### Input for this task
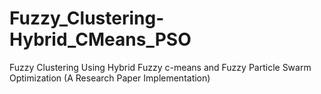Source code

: # Fuzzy_Clustering-Hybrid_CMeans_PSO
Fuzzy Clustering Using Hybrid Fuzzy c-means and Fuzzy Particle Swarm Optimization (A Research Paper Implementation)
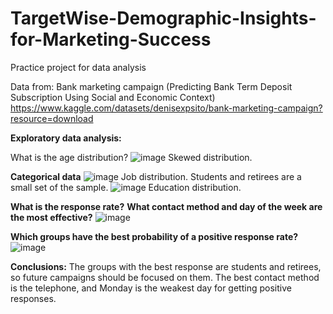 # TargetWise-Demographic-Insights-for-Marketing-Success
Practice project for data analysis

Data from: Bank marketing campaign (Predicting Bank Term Deposit Subscription Using Social and Economic Context)
https://www.kaggle.com/datasets/denisexpsito/bank-marketing-campaign?resource=download

**Exploratory data analysis:**

What is the age distribution?
![image](https://github.com/user-attachments/assets/61d11cde-294b-4766-8027-fd9629de8b13)
Skewed distribution.

**Categorical data**
![image](https://github.com/user-attachments/assets/44fe5c01-6df4-43b4-be7c-2cd7b3afa0ba)
Job distribution. Students and retirees are a small set of the sample. 
![image](https://github.com/user-attachments/assets/918586b9-559f-4af4-91ec-31e04eaed0da)
Education distribution.

**What is the response rate?**
**What contact method and day of the week are the most effective?**
![image](https://github.com/user-attachments/assets/a3b69733-6b16-4234-9452-82eedb859f9f)

**Which groups have the best probability of a positive response rate?**
![image](https://github.com/user-attachments/assets/c6cac06b-f20f-4a4c-bb21-07986612d66b)

**Conclusions:**
The groups with the best response are students and retirees, so future campaigns should be focused on them. The best  contact method is the telephone, and Monday is the weakest day for getting positive responses. 
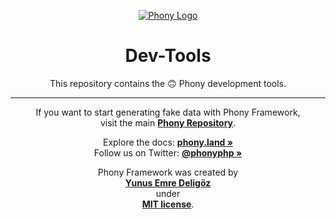 <div align="center">

[![Phony Logo](https://raw.githubusercontent.com/phonyland/artwork/master/logo.png)](https://github.com/phonyland)

</div>

<div align="center">

# Dev-Tools

This repository contains the 🙃 Phony development tools.

***

If you want to start generating fake data with Phony Framework,  
visit the main **[Phony Repository](https://github.com/phonyland/phony)**.

Explore the docs: **[phony.land »](https://phony.land/)**  
Follow us on Twitter: **[@phonyphp »](https://twitter.com/phonyphp)**

Phony Framework was created by  
**[Yunus Emre Deligöz](https://twitter.com/yedeligoez)**  
under  
**[MIT license](https://opensource.org/licenses/MIT)**.
</div>
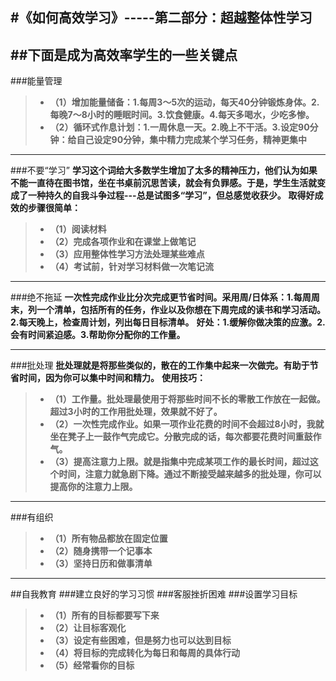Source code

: #《如何高效学习》-----第二部分：超越整体性学习
---

##下面是成为高效率学生的一些关键点
---
###能量管理
>+ **（1）增加能量储备：1.每周3～5次的运动，每天40分钟锻炼身体。2.每晚7～8小时的睡眠时间。3.饮食健康。4.每天多喝水，少吃多惨。**
>+ **（2）循环式作息计划：1.一周休息一天。2.晚上不干活。3.设定90分钟：给自己设定90分钟，集中精力完成某个学习任务，精神更集中**
---
###不要“学习”
**学习这个词给大多数学生增加了太多的精神压力，他们认为如果不能一直待在图书馆，坐在书桌前沉思苦读，就会有负罪感。于是，学生生活就变成了一种持久的自我斗争过程---总是试图多“学习”，但总感觉收获少。**
**取得好成效的步骤很简单：**

>+ **（1）阅读材料**
>+ **（2）完成各项作业和在课堂上做笔记**
>+ **（3）应用整体性学习方法处理某些难点**
>+ **（4）考试前，针对学习材料做一次笔记流**
---
###绝不拖延
**一次性完成作业比分次完成更节省时间。采用周/日体系：1.每周周末，列一个清单，包括所有的任务，作业以及你想在下周完成的读书和学习活动。2.每天晚上，检查周计划，列出每日目标清单。**
**好处：1.缓解你做决策的应激。2.会有时间紧迫感。3.帮助你分配你的工作量。**

---
###批处理
**批处理就是将那些类似的，散在的工作集中起来一次做完。有助于节省时间，因为你可以集中时间和精力。**
**使用技巧：**
>+ **（1）工作量。批处理最使用于将那些时间不长的零散工作放在一起做。超过3小时的工作用批处理，效果就不好了。**
>+ **（2）一次性完成作业。如果一项作业花费的时间不会超过8小时，我就坐在凳子上一鼓作气完成它。分散完成的话，每次都要花费时间重鼓作气。**
>+ **（3）提高注意力上限。就是指集中完成某项工作的最长时间，超过这个时间，注意力就急剧下降。通过不断接受越来越多的批处理，你可以提高你的注意力上限。**

---
###有组织
>+ **（1）所有物品都放在固定位置**
>+ **（2）随身携带一个记事本**
>+ **（3）坚持日历和做事清单**
---

##自我教育
###建立良好的学习习惯
###客服挫折困难
###设置学习目标
>+ **（1）所有的目标都要写下来**
>+ **（2）让目标客观化**
>+ **（3）设定有些困难，但是努力也可以达到目标**
>+ **（4）将目标的完成转化为每日和每周的具体行动**
>+ **（5）经常看你的目标**



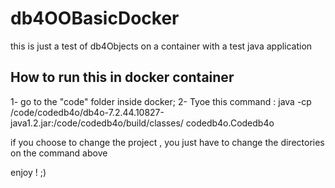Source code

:# db4OOBasicDocker
this is just a test of db4Objects on a container with a test java application

## How to run this in docker container

1- go to the "code" folder inside docker;
2- Tyoe this command : 
java -cp /code/codedb4o/db4o-7.2.44.10827-java1.2.jar:/code/codedb4o/build/classes/ codedb4o.Codedb4o

if you choose to change the project , you just have to change the directories on the command above


enjoy ! ;)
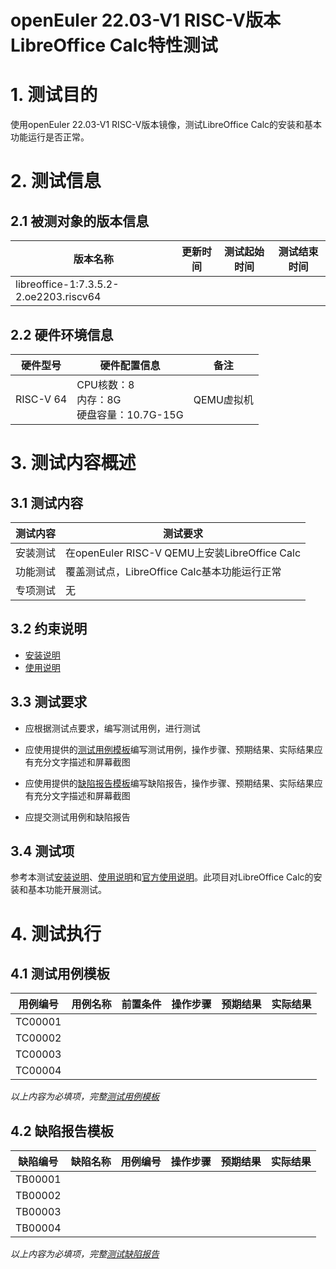 # openEuler 22.03-V1 RISC-V版本LibreOffice Calc特性测试

# 1. 测试目的

使用openEuler 22.03-V1 RISC-V版本镜像，测试LibreOffice Calc的安装和基本功能运行是否正常。

# 2. 测试信息

## 2.1 被测对象的版本信息

| 版本名称     | 更新时间   | 测试起始时间 | 测试结束时间 |
| ------------ | ---------- | ------------ | ------------ |
| libreoffice-1:7.3.5.2-2.oe2203.riscv64 |  |              |              |

## 2.2 硬件环境信息

| 硬件型号  | 硬件配置信息                            | 备注       |
| --------- | --------------------------------------- | ---------- |
| RISC-V 64 | CPU核数：8<br>内存：8G<br>硬盘容量：10.7G-15G | QEMU虚拟机 |

# 3. 测试内容概述

## 3.1   测试内容

| 测试内容 | 测试要求                         |
| -------- | -------------------------------- |
| 安装测试 | 在openEuler RISC-V QEMU上安装LibreOffice Calc |
| 功能测试 | 覆盖测试点，LibreOffice Calc基本功能运行正常  |
| 专项测试 | 无                               |

## 3.2   约束说明

- [安装说明](./Calc_installation_guide.md)
- [使用说明](./Calc_userguide.md)

## 3.3 测试要求

- 应根据测试点要求，编写测试用例，进行测试

- 应使用提供的[测试用例模板](./测试用例模板.xlsx)编写测试用例，操作步骤、预期结果、实际结果应有充分文字描述和屏幕截图

- 应使用提供的[缺陷报告模板](./缺陷报告模板.xlsx)编写缺陷报告，操作步骤、预期结果、实际结果应有充分文字描述和屏幕截图

- 应提交测试用例和缺陷报告

## 3.4   测试项

参考本测试[安装说明]()、[使用说明]()和[官方使用说明](https://help.libreoffice.org/7.3/zh-CN/text/scalc/main0000.html?DbPAR=CALC)。此项目对LibreOffice Calc的安装和基本功能开展测试。

# 4. 测试执行

## 4.1   测试用例模板

| 用例编号 | 用例名称 | 前置条件 | 操作步骤 | 预期结果 | 实际结果 |
| -------- | -------- | -------- | -------- | -------- | -------- |
| TC00001  |          |          |          |          |          |
| TC00002  |          |          |          |          |          |
| TC00003  |          |          |          |          |          |
| TC00004  |          |          |          |          |          |

*以上内容为必填项，完整[测试用例模板](./测试用例模板.xlsx)*

## 4.2   缺陷报告模板

| 缺陷编号 | 缺陷名称 | 用例编号 | 操作步骤 | 预期结果 | 实际结果 |
| -------- | -------- | -------- | -------- | -------- | -------- |
| TB00001  |          |          |          |          |          |
| TB00002  |          |          |          |          |          |
| TB00003  |          |          |          |          |          |
| TB00004  |          |          |          |          |          |

   *以上内容为必填项，完整[测试缺陷报告](./缺陷报告模板.xlsx)*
######
### Task statement
Count the lines of the data that hold the string "retirees", and give that number as the entire reply.

### Task output
2